Weekly Forex Forecast for May 13–17, 2024
Original Author: James Stanley, Forex Factory
Adapted and Expanded by AI
The upcoming week in forex markets is set to be a significant one, especially with the U.S. CPI report scheduled for release. This key data point could serve as a catalyst for major movements across multiple currency pairs, including DXY, EUR/USD, GBP/USD, and USD/JPY. These pairs are currently hovering around critical technical levels, and the CPI reading could provide the trigger needed to break them out of their recent ranges.
Below, we take a detailed look at the technical outlook across each of these pairs, examining key chart setups, areas of support and resistance, and potential scenarios that could play out depending on how the data affects market sentiment.
U.S. Dollar Index (DXY) – Key Technical Overview
The U.S. Dollar (DXY) has been showing signs of stress as it transitions from a bullish market structure on the daily chart to one that could be swinging toward the bearish side.
– After a strong upward trend earlier this year, prices stalled near a key Fibonacci resistance level of 106.12, the 38.2% retracement of the 2022–2023 major sell-off.
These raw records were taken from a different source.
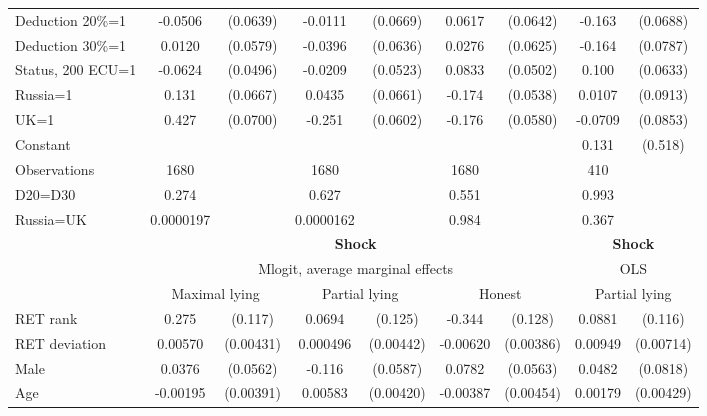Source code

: \begin{tabular}{l|cccccc|cc}
Deduction 20\%=1&  -0.0506         & (0.0639)&  -0.0111         & (0.0669)&   0.0617         & (0.0642)&   -0.163\sym{**} & (0.0688)\\
Deduction 30\%=1&   0.0120         & (0.0579)&  -0.0396         & (0.0636)&   0.0276         & (0.0625)&   -0.164\sym{**} & (0.0787)\\
Status, 200 ECU=1&  -0.0624         & (0.0496)&  -0.0209         & (0.0523)&   0.0833\sym{*}  & (0.0502)&    0.100         & (0.0633)\\
Russia=1        &    0.131\sym{**} & (0.0667)&   0.0435         & (0.0661)&   -0.174\sym{***}& (0.0538)&   0.0107         & (0.0913)\\
UK=1            &    0.427\sym{***}& (0.0700)&   -0.251\sym{***}& (0.0602)&   -0.176\sym{***}& (0.0580)&  -0.0709         & (0.0853)\\
Constant        &                  &         &                  &         &                  &         &    0.131         &  (0.518)\\
\hline
Observations    &     1680         &         &     1680         &         &     1680         &         &      410         &         \\
D20=D30         &    0.274         &         &    0.627         &         &    0.551         &         &    0.993         &         \\
Russia=UK       &0.0000197         &         &0.0000162         &         &    0.984         &         &    0.367         &         \\
\hline\hline
&\multicolumn{6}{c|}{\bf Shock}&\multicolumn{2}{c}{\bf Shock}\\ &\multicolumn{6}{c|}{Mlogit, average marginal effects }&\multicolumn{2}{c}{OLS}\\
                &\multicolumn{2}{c}{Maximal lying}&\multicolumn{2}{c}{Partial lying}&\multicolumn{2}{c}{Honest}  &\multicolumn{2}{c}{Partial lying}\\
\hline
RET rank        &    0.275\sym{**} &  (0.117)&   0.0694         &  (0.125)&   -0.344\sym{***}&  (0.128)&   0.0881         &  (0.116)\\
RET deviation   &  0.00570         &(0.00431)& 0.000496         &(0.00442)& -0.00620         &(0.00386)&  0.00949         &(0.00714)\\
Male            &   0.0376         & (0.0562)&   -0.116\sym{**} & (0.0587)&   0.0782         & (0.0563)&   0.0482         & (0.0818)\\
Age             & -0.00195         &(0.00391)&  0.00583         &(0.00420)& -0.00387         &(0.00454)&  0.00179         &(0.00429)\\

\end{tabular}
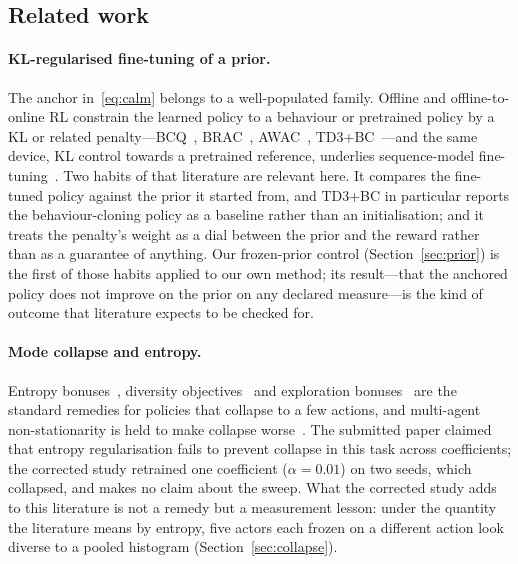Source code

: \subsection{Related work}
\label{sec:bg_related}

\paragraph{KL-regularised fine-tuning of a prior.}
The anchor in~\eqref{eq:calm} belongs to a well-populated family. Offline and offline-to-online RL constrain the learned policy to a behaviour or pretrained policy by a KL or related penalty---BCQ~\cite{fujimoto2019off}, BRAC~\cite{wu2019brac}, AWAC~\cite{nair2020awac}, TD3+BC~\cite{fujimoto2021minimalist}---and the same device, KL control towards a pretrained reference, underlies sequence-model fine-tuning~\cite{jaques2017sequence,ziegler2019finetuning,ouyang2022training}. Two habits of that literature are relevant here. It compares the fine-tuned policy against the prior it started from, and TD3+BC in particular reports the behaviour-cloning policy as a baseline rather than an initialisation; and it treats the penalty's weight as a dial between the prior and the reward rather than as a guarantee of anything. Our frozen-prior control (Section~\ref{sec:prior}) is the first of those habits applied to our own method; its result---that the anchored policy does not improve on the prior on any declared measure---is the kind of outcome that literature expects to be checked for.

\paragraph{Mode collapse and entropy.}
Entropy bonuses~\cite{haarnoja2018soft,ahmed2019understanding}, diversity objectives~\cite{eysenbach2019diversity} and exploration bonuses~\cite{tang2017exploration} are the standard remedies for policies that collapse to a few actions, and multi-agent non-stationarity is held to make collapse worse~\cite{zhang2021multi}. The submitted paper claimed that entropy regularisation fails to prevent collapse in this task across coefficients; the corrected study retrained one coefficient ($\alpha=0.01$) on two seeds, which collapsed, and makes no claim about the sweep. What the corrected study adds to this literature is not a remedy but a measurement lesson: under the quantity the literature means by entropy, five actors each frozen on a different action look diverse to a pooled histogram (Section~\ref{sec:collapse}).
– The past two weeks saw multiple failed attempts to break above this level, creating a lower-high setup.
– This week, the DXY found support around 105.00, narrowly avoiding a steeper pullback but also exposing the vulnerability in the uptrend.
Key Technical Factors:
– Support around 105.00 is crucial. A break below this level could open the door to further downside.
– Resistance remains near 106.12. This zone has turned back multiple rallies, establishing it as a firm ceiling.
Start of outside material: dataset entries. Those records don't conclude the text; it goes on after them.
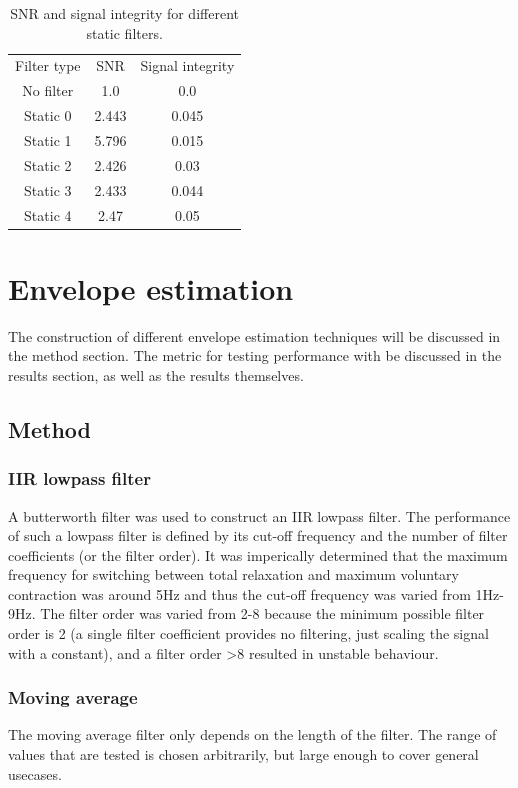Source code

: \begin{table} [h!]
    \begin{tabular}{c|c|c}
        Filter type & SNR & Signal integrity\\
        No filter & 1.0 & 0.0\\
        Static 0 & 2.443 & 0.045\\
        Static 1 & 5.796 & 0.015\\
        Static 2 & 2.426 & 0.03\\
        Static 3 & 2.433 & 0.044\\
        Static 4 & 2.47 & 0.05\\
    \end{tabular}
    \caption{SNR and signal integrity for different static filters.}
    \label{tab:static_filter_snr_integrity}
\end{table}

\section{Envelope estimation}
The construction of different envelope estimation techniques will be discussed in the method section. The metric for testing performance with be discussed in the results section, as well as the results themselves.

\subsection{Method}
\subsubsection{IIR lowpass filter}
A butterworth filter was used to construct an IIR lowpass filter. The performance of such a lowpass filter is defined by its cut-off frequency and the number of filter coefficients (or the filter order). It was imperically determined that the maximum frequency for switching between total relaxation and maximum voluntary contraction was around 5Hz and thus the cut-off frequency was varied from 1Hz-9Hz. The filter order was varied from 2-8 because the minimum possible filter order is 2 (a single filter coefficient provides no filtering, just scaling the signal with a constant), and a filter order >8 resulted in unstable behaviour.

\subsubsection{Moving average}
The moving average filter only depends on the length of the filter. The range of values that are tested is chosen arbitrarily, but large enough to cover general usecases.

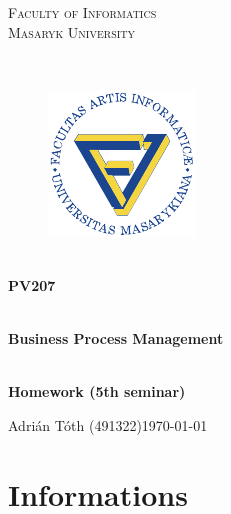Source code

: \documentclass[11pt,a4paper]{article}
\begin{document}
\begin{titlepage}

    \begin{center}
        \vfill {%
            \Huge{%
                \textsc{%
                    Faculty of Informatics\\[3mm]%
                    Masaryk University%
                }%
            }%
        }%

        \hfill\\[15mm]

        \begin{figure}[!h]
            \centering
            \includegraphics[scale=3]{muni-fi-logo.pdf}
        \end{figure}

        \hfill\\[10mm]

        \Huge{
            \textbf{
                PV207
            }
        }

        \hfill\\[-10mm]

        \huge{
            \textbf{
                Business Process Management
            }
        }

        \hfill\\[10mm]

        \LARGE{
            \textbf{
                Homework (5th seminar)
            }
        }
        \vfill

    \end{center}

        \Large{
            \noindent Adrián Tóth (491322)\hfill \today
        }

\end{titlepage}

\setlength{\parskip}{0pt}
    {
        \hypersetup{
            hidelinks=true
        }
        \tableofcontents
    }
\setlength{\parskip}{0pt}

\newpage

\section{Informations}
\end{document}
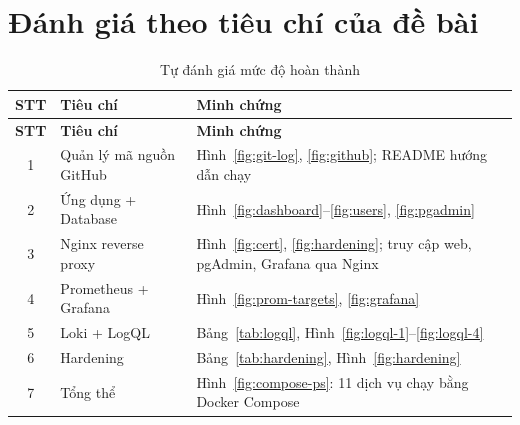 \documentclass[../main.tex]{subfiles}
\begin{document}
\section{Đánh giá theo tiêu chí của đề bài}
\begin{longtable}{|c|p{4.2cm}|p{9.4cm}|}
\caption{Tự đánh giá mức độ hoàn thành}
\label{tab:danh-gia}\\
\hline
\textbf{STT} & \textbf{Tiêu chí} & \textbf{Minh chứng} \\
\hline
\endfirsthead
\hline
\textbf{STT} & \textbf{Tiêu chí} & \textbf{Minh chứng} \\
\hline
\endhead
1 & Quản lý mã nguồn GitHub & Hình~\ref{fig:git-log}, \ref{fig:github}; README hướng dẫn chạy \\ \hline
2 & Ứng dụng + Database & Hình~\ref{fig:dashboard}--\ref{fig:users}, \ref{fig:pgadmin} \\ \hline
3 & Nginx reverse proxy & Hình~\ref{fig:cert}, \ref{fig:hardening}; truy cập web, pgAdmin, Grafana qua Nginx \\ \hline
4 & Prometheus + Grafana & Hình~\ref{fig:prom-targets}, \ref{fig:grafana} \\ \hline
5 & Loki + LogQL & Bảng~\ref{tab:logql}, Hình~\ref{fig:logql-1}--\ref{fig:logql-4} \\ \hline
6 & Hardening & Bảng~\ref{tab:hardening}, Hình~\ref{fig:hardening} \\ \hline
7 & Tổng thể & Hình~\ref{fig:compose-ps}: 11 dịch vụ chạy bằng Docker Compose \\ \hline
\end{longtable}
\end{document}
– A descending triangle is forming on shorter time frames (4H and 1H), with flat support and lower highs. This pattern signals growing bearish momentum, with a potential for breakdown if CPI data comes in soft.
Upcoming CPI Scenario:
– If inflation prints below expectations, traders may begin pricing in dovish Federal Reserve policy. This could trigger USD weakness, especially if yields decline in anticipation of rate cuts.
– In this scenario, a break below 105.00 would be significant, potentially accelerating a move toward 104.50 or even 104.00.
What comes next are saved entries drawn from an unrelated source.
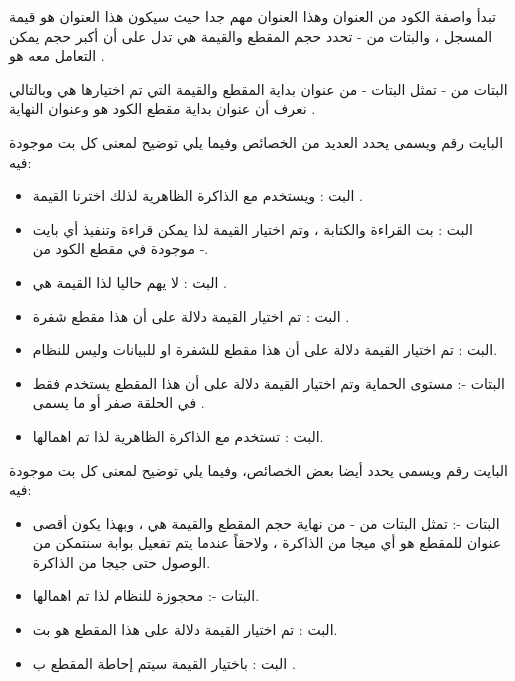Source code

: \documentclass[document.tex]{subfiles}
\begin{document}
تبدأ واصفة الكود  من العنوان  وهذا العنوان مهم جدا حيث سيكون هذا العنوان هو قيمة المسجل  ، والبتات من - تحدد حجم المقطع  والقيمة هي  تدل على أن أكبر حجم يمكن التعامل معه هو .

البتات من - تمثل البتات - من عنوان بداية المقطع  والقيمة التي تم اختيارها هي  وبالتالي نعرف أن عنوان بداية مقطع الكود هو  وعنوان النهاية  .

البايت رقم  ويسمى  يحدد العديد من الخصائص وفيما يلي توضيح لمعنى كل بت موجودة فيه:
\begin{itemize}
\item البت :  ويستخدم مع الذاكرة الظاهرية لذلك اخترنا القيمة .
\item البت : بت القراءة والكتابة ، وتم اختيار القيمة  لذا يمكن قراءة وتنفيذ أي بايت موجودة في مقطع الكود من -.
\item البت :  لا يهم حاليا لذا القيمة هي .
\item البت : تم اختيار القيمة  دلالة على أن هذا مقطع شفرة .
\item البت : تم اختيار القيمة  دلالة على أن هذا مقطع للشفرة او للبيانات وليس للنظام.
\item البتات -: مستوى الحماية وتم اختيار القيمة  دلالة على أن هذا المقطع يستخدم فقط في الحلقة صفر  أو ما يسمى .
\item البت : تستخدم مع الذاكرة الظاهرية لذا تم اهمالها.
\end{itemize}

البايت رقم  ويسمى  يحدد أيضا بعض الخصائص، وفيما يلي توضيح لمعنى كل بت موجودة فيه:

\begin{itemize}
\item البتات -: تمثل البتات من - من نهاية حجم المقطع  والقيمة هي  ، وبهذا يكون أقصى عنوان للمقطع هو  أي  ميجا من الذاكرة ، ولاحقاً عندما يتم تفعيل بوابة  سنتمكن من الوصول حتى  جيجا من الذاكرة.

\item البتات -: محجوزة للنظام لذا تم اهمالها.
\item البت : تم اختيار القيمة  دلالة على هذا المقطع هو  بت.
\item البت : باختيار القيمة  سيتم إحاطة المقطع ب .

\end{itemize}
\end{document}
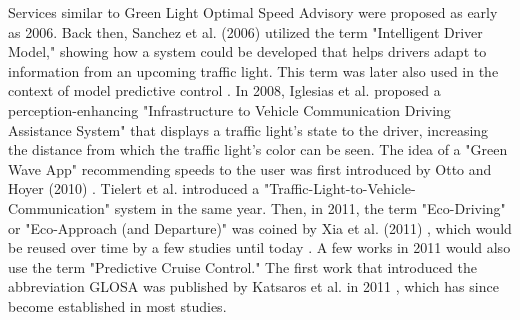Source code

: Services similar to Green Light Optimal Speed Advisory were proposed as early as 2006. Back then, Sanchez et al. (2006) \cite{sanchez_predicting_2006} utilized the term "Intelligent Driver Model," showing how a system could be developed that helps drivers adapt to information from an upcoming traffic light. This term was later also used in the context of model predictive control \cite{xin_predictive_2018}. In 2008, Iglesias et al. \cite{iglesias_i2v_2008} proposed a perception-enhancing "Infrastructure to Vehicle Communication Driving Assistance System" that displays a traffic light's state to the driver, increasing the distance from which the traffic light's color can be seen. The idea of a "Green Wave App" recommending speeds to the user was first introduced by Otto and Hoyer (2010) \cite{otto_operating_2010}. Tielert et al. \cite{tielert_impact_2010} introduced a "Traffic-Light-to-Vehicle-Communication" system in the same year. Then, in 2011, the term "Eco-Driving" or "Eco-Approach (and Departure)" was coined by Xia et al. (2011) \cite{xia_indirect_2011}, which would be reused over time by a few studies until today \cite{rakha_eco-driving_2011, rakha_aeris_2012, xia_field_2012, hao_eco-approach_2019, hu_lane-level_2023}. A few works in 2011 \cite{asadi_predictive_2011, raubitschek_predictive_2011} would also use the term "Predictive Cruise Control." The first work that introduced the abbreviation GLOSA was published by Katsaros et al. in 2011 \cite{katsaros_performance_2011}, which has since become established in most studies.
– Conversely, a hot CPI could sustain the USD bullish trend, potentially setting up another test and possible breakout above 106.12.
EUR/USD – Building a Bullish Reversal?
EUR/USD has shown a relatively strong performance as the U.S. Dollar has weakened. Following a rally from the 1.0700 zone, prices have moved higher over the past three weeks. Analysts are watching closely to see if this could turn into a larger reversal trend.
– The 23.6% Fibonacci retracement of the 2023–2024 move (from October 2023 to December 2023) at around 1.0792 helped support the most recent rally.
– The pair is now approaching a confluence zone between 1.0835 and 1.0865, and possibly setting up a bullish breakout.
Key Technical Factors:
– A confirmed daily close above the confluence zone could target the 1.0910 level, followed by 1.0960 and the psychological 1.1000.
– 1.0700 remains a crucial support area for bulls. A break below that would invalidate the current ascending pattern.
– The 100-day moving average has crossed the 200-day MA from below, signaling a potential longer-term bullish trend change.
Macro Implications:
– A soft U.S. CPI number could fuel euro buying, as declining rate expectations in the U.S. might cause capital outflows and a weakening dollar.
– Conversely, a strong inflation reading could stall the current bullish move and lead to renewed pressure on EUR/USD, potentially pushing it back below 1
Explore this further here: USD/JPY trading.